Está na raiz desta postura a capacidade de receber as notícias que confirmam o seu pensamento como verdades absolutas, que nem precisam ser checadas ou conferidas. É tudo que os radicais precisam para perpetuar a enganação.
É reconfortante ser fundamentalista, especialmente se em um grupo a maioria pensa ou expressa sua opinião de maneira monolítica, a favor de A ou de B.
Evidente que, com tais premissas, os fundamentalistas não convivem bem com a democracia, pois se o opositor é visto como inimigo a ser derrotado, alguém a serviço do “mal” (todos os fundamentalistas são senhores do “bem” e de sua própria verdade), a derrota nas urnas é inaceitável, será sempre fruto de fraude ou armação “inimiga”.
O oito de janeiro é reflexo desta ordem de coisas…
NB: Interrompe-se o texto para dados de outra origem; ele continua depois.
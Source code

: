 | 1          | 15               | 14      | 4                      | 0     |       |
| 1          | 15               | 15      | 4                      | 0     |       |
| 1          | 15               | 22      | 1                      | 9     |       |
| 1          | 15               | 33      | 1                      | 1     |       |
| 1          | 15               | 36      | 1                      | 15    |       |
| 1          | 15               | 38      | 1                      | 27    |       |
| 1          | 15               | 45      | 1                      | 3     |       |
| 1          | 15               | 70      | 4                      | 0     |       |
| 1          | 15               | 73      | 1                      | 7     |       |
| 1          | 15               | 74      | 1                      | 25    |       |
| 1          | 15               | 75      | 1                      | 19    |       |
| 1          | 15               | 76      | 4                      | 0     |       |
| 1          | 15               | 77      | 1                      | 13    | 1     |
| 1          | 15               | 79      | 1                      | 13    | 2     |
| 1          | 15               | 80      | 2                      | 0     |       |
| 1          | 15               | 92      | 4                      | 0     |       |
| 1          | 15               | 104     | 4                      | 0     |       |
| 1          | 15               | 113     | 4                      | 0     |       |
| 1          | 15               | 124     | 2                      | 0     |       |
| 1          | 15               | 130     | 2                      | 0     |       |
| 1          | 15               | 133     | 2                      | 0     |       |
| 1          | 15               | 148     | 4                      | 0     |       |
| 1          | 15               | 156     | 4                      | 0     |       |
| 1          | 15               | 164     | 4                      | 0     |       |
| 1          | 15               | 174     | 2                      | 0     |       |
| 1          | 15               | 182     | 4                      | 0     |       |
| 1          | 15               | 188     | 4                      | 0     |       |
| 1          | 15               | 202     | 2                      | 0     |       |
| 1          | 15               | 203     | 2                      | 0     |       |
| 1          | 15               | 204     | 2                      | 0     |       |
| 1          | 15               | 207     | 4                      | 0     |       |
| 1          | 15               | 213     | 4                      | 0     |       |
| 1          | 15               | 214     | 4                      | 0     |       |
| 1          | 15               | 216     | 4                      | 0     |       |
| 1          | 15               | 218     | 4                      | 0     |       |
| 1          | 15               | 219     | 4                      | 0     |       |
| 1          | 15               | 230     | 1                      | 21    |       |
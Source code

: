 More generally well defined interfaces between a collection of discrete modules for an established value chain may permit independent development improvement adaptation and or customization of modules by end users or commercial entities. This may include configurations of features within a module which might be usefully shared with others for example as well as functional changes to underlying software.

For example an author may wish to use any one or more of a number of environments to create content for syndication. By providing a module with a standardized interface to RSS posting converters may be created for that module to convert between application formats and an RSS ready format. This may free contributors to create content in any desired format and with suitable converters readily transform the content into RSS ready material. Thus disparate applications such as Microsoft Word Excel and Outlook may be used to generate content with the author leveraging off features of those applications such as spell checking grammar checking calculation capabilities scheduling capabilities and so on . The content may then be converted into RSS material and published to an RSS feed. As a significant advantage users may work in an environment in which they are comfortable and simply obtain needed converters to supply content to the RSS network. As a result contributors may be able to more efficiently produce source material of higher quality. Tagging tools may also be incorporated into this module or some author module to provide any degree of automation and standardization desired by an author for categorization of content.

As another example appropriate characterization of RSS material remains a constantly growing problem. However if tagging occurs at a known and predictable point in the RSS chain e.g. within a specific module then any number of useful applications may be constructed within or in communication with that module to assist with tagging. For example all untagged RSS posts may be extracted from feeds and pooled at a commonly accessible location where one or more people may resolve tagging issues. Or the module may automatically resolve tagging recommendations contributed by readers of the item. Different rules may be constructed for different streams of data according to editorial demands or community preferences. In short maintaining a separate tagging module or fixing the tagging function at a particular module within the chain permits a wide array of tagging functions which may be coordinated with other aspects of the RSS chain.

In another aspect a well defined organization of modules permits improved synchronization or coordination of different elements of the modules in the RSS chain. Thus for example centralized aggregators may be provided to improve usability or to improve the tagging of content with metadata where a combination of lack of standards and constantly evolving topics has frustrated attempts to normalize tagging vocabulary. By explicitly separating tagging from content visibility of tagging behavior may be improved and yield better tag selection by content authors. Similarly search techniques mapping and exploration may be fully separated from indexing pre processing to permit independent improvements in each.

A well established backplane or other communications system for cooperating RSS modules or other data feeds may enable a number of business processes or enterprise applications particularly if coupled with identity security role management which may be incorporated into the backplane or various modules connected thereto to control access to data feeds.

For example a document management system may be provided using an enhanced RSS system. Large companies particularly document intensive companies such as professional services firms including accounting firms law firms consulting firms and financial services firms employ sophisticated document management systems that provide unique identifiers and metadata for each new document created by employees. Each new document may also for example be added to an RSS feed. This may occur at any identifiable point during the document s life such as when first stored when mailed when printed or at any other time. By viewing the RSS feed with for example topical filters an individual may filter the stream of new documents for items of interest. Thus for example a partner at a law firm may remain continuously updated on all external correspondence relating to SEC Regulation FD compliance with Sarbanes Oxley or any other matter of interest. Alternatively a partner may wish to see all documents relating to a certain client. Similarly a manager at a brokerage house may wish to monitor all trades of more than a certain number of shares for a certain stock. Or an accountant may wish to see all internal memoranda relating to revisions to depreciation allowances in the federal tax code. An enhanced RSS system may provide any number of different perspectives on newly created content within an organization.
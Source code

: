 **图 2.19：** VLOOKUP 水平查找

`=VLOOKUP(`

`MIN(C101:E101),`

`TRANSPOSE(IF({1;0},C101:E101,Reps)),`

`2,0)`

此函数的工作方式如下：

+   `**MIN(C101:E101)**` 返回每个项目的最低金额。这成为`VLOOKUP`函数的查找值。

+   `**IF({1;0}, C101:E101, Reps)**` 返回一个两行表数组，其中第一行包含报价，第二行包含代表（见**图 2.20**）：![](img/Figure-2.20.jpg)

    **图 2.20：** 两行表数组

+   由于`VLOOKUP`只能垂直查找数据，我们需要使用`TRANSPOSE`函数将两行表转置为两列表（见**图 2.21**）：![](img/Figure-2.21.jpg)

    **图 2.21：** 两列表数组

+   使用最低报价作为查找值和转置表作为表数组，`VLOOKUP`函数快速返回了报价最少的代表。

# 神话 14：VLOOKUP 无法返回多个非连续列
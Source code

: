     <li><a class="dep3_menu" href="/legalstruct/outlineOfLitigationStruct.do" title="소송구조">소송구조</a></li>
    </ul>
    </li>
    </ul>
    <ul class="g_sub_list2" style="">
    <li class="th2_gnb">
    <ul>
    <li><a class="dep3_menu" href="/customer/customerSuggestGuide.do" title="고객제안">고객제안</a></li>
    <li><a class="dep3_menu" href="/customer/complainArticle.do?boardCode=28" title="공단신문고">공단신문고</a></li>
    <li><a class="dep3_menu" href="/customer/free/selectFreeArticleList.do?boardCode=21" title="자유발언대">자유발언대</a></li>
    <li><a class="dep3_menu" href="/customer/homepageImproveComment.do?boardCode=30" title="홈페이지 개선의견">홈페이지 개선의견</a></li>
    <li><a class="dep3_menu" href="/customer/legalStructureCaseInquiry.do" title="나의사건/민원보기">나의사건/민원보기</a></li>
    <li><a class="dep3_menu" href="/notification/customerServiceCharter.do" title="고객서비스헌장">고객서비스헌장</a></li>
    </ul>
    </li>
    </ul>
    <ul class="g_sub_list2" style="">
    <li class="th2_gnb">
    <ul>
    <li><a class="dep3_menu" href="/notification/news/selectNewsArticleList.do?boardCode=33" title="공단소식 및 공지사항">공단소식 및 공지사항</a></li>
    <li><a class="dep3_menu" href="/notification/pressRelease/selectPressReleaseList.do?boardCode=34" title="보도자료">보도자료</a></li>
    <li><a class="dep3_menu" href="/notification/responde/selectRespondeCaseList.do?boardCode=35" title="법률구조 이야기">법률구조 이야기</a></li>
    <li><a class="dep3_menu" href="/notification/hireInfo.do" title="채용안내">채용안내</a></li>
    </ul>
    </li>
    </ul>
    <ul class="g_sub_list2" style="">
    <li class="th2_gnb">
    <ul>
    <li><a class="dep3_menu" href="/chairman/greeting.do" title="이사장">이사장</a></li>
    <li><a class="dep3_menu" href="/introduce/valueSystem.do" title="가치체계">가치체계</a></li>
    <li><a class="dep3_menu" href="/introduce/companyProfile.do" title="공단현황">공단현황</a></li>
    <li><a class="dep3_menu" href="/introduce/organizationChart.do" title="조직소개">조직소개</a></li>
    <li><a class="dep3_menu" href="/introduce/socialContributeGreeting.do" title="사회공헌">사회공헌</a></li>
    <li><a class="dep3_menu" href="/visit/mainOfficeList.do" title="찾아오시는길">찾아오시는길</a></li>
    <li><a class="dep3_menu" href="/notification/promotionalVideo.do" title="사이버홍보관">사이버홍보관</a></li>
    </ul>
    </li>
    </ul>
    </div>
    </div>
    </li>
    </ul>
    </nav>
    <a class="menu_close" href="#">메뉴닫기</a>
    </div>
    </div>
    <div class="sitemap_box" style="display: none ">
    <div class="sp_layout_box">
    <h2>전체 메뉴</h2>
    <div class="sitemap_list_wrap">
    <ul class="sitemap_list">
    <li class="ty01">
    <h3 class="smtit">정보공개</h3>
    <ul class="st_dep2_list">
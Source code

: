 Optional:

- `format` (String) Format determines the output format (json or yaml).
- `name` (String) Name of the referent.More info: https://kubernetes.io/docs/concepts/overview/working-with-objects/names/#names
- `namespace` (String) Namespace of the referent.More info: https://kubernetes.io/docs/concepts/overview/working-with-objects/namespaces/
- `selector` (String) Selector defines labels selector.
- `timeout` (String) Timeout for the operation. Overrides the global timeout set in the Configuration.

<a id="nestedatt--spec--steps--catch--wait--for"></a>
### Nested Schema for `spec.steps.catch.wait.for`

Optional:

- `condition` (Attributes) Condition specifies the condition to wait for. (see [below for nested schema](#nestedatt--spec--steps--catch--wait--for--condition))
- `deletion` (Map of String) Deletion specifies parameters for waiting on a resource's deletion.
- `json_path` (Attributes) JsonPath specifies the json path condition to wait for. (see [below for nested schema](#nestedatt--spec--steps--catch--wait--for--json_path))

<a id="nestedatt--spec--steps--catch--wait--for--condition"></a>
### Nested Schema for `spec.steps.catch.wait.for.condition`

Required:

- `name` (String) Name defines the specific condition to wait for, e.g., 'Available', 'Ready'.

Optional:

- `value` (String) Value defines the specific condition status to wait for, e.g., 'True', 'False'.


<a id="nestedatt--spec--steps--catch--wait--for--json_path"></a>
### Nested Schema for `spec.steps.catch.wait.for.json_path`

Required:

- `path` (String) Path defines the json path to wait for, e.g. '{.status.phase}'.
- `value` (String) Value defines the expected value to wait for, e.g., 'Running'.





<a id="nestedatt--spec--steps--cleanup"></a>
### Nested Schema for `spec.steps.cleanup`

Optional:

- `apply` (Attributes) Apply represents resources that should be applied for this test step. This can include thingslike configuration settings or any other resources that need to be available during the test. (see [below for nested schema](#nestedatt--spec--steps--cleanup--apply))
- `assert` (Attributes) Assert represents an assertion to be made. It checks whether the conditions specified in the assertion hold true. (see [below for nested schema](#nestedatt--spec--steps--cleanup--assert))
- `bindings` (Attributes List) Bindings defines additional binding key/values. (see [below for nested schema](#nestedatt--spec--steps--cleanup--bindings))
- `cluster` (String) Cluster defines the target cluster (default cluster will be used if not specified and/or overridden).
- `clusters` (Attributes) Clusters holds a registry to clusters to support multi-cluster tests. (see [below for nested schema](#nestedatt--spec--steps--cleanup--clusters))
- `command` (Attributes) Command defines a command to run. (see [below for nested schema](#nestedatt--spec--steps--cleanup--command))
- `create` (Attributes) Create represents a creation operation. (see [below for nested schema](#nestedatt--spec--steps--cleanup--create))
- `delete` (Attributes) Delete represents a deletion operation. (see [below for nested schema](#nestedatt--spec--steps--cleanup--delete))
Não que o fundamentalismo político tenha dono, ou seja exclusividade da direita radical (a turma da Gleisi Hoffmann está aí e não me deixa mentir). Ao contrário, ele é abraçado por cristãos e muçulmanos, direita e esquerda, banqueiros e sindicalistas, a lista é enorme. Onde houver posições radicais, inflexibilidade e falta de disposição para o diálogo a semente estará plantada.
Este é o perigo das certezas absolutas, que não convivem bem com a ciência, muito menos com o diálogo.
É um fenômeno mundial, tendência que dificilmente será revertida em curto prazo, tantas são as fake news e versões da “verdade” propagadas por grupos extremistas.
O radicalismo extremo conduz inevitavelmente à violência, revoluções, guerras e mesmo ao terrorismo.
Infelizmente, este é o momento que o mundo testemunha hoje.